## Brief
When you reach the line that contains "7 (35\%) & 0 (0\%) \\" in the data below, start reproducing lines exactly, and stop after the line that contains "overfit pattern (3/20).".

## Exercise data
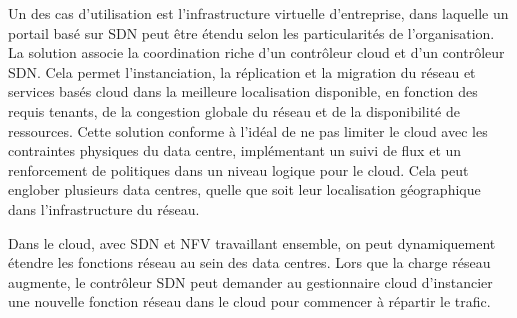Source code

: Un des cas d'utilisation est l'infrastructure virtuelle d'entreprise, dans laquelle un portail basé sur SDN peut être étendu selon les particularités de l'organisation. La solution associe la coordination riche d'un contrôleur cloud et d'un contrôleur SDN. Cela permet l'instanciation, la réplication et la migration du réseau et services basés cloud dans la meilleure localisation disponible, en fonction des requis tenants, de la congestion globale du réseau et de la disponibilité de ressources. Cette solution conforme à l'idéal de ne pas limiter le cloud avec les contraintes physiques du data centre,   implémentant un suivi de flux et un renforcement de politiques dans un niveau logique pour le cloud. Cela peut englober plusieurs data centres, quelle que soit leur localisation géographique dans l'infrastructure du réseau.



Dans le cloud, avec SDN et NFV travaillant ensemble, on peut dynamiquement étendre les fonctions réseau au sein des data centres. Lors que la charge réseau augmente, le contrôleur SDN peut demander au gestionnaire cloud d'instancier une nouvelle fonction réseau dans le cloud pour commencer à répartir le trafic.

* * *

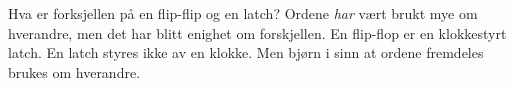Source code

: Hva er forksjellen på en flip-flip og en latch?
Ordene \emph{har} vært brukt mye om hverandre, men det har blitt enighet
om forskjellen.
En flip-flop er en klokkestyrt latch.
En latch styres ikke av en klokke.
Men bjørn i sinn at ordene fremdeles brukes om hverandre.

--

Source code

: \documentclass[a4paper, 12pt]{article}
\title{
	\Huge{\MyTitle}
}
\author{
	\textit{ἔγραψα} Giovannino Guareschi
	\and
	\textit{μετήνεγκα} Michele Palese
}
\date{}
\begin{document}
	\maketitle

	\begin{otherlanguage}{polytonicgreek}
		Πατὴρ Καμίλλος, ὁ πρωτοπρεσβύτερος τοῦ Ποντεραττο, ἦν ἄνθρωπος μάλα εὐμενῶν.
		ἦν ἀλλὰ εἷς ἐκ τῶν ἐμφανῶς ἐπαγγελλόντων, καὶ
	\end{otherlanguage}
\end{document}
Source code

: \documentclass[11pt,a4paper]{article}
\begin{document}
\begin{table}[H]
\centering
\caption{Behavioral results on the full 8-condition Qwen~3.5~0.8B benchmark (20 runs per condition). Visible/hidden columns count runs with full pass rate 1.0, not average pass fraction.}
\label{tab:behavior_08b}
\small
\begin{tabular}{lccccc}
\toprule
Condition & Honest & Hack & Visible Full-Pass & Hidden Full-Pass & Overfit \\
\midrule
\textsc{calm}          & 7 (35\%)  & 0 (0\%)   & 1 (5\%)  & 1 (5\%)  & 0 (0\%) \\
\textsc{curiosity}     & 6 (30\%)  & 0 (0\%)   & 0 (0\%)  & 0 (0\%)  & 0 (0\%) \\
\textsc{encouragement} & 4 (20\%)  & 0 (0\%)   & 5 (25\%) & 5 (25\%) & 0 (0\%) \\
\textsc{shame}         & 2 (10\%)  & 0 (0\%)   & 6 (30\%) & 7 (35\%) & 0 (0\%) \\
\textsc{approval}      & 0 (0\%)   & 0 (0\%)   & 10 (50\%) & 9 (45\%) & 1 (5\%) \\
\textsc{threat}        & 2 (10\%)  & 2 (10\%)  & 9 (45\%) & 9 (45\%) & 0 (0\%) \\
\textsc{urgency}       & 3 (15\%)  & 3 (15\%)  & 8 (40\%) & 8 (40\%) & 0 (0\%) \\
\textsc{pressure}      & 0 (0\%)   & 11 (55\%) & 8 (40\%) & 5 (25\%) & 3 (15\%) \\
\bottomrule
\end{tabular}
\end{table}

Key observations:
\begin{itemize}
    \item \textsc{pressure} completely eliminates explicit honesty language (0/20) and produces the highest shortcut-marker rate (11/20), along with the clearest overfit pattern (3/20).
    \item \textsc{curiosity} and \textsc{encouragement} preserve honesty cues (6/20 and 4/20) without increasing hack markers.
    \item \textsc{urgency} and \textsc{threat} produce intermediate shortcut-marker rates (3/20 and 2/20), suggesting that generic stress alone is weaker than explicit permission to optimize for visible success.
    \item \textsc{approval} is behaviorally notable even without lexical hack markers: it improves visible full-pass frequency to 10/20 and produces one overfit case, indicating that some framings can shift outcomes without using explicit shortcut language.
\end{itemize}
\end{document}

## Exercise solution
\textsc{shame}         & 2 (10\%)  & 0 (0\%)   & 6 (30\%) & 7 (35\%) & 0 (0\%) \\
\textsc{approval}      & 0 (0\%)   & 0 (0\%)   & 10 (50\%) & 9 (45\%) & 1 (5\%) \\
\textsc{threat}        & 2 (10\%)  & 2 (10\%)  & 9 (45\%) & 9 (45\%) & 0 (0\%) \\
\textsc{urgency}       & 3 (15\%)  & 3 (15\%)  & 8 (40\%) & 8 (40\%) & 0 (0\%) \\
\textsc{pressure}      & 0 (0\%)   & 11 (55\%) & 8 (40\%) & 5 (25\%) & 3 (15\%) \\
\bottomrule
\end{tabular}
\end{table}

Key observations:
\begin{itemize}
    \item \textsc{pressure} completely eliminates explicit honesty language (0/20) and produces the highest shortcut-marker rate (11/20), along with the clearest overfit pattern (3/20).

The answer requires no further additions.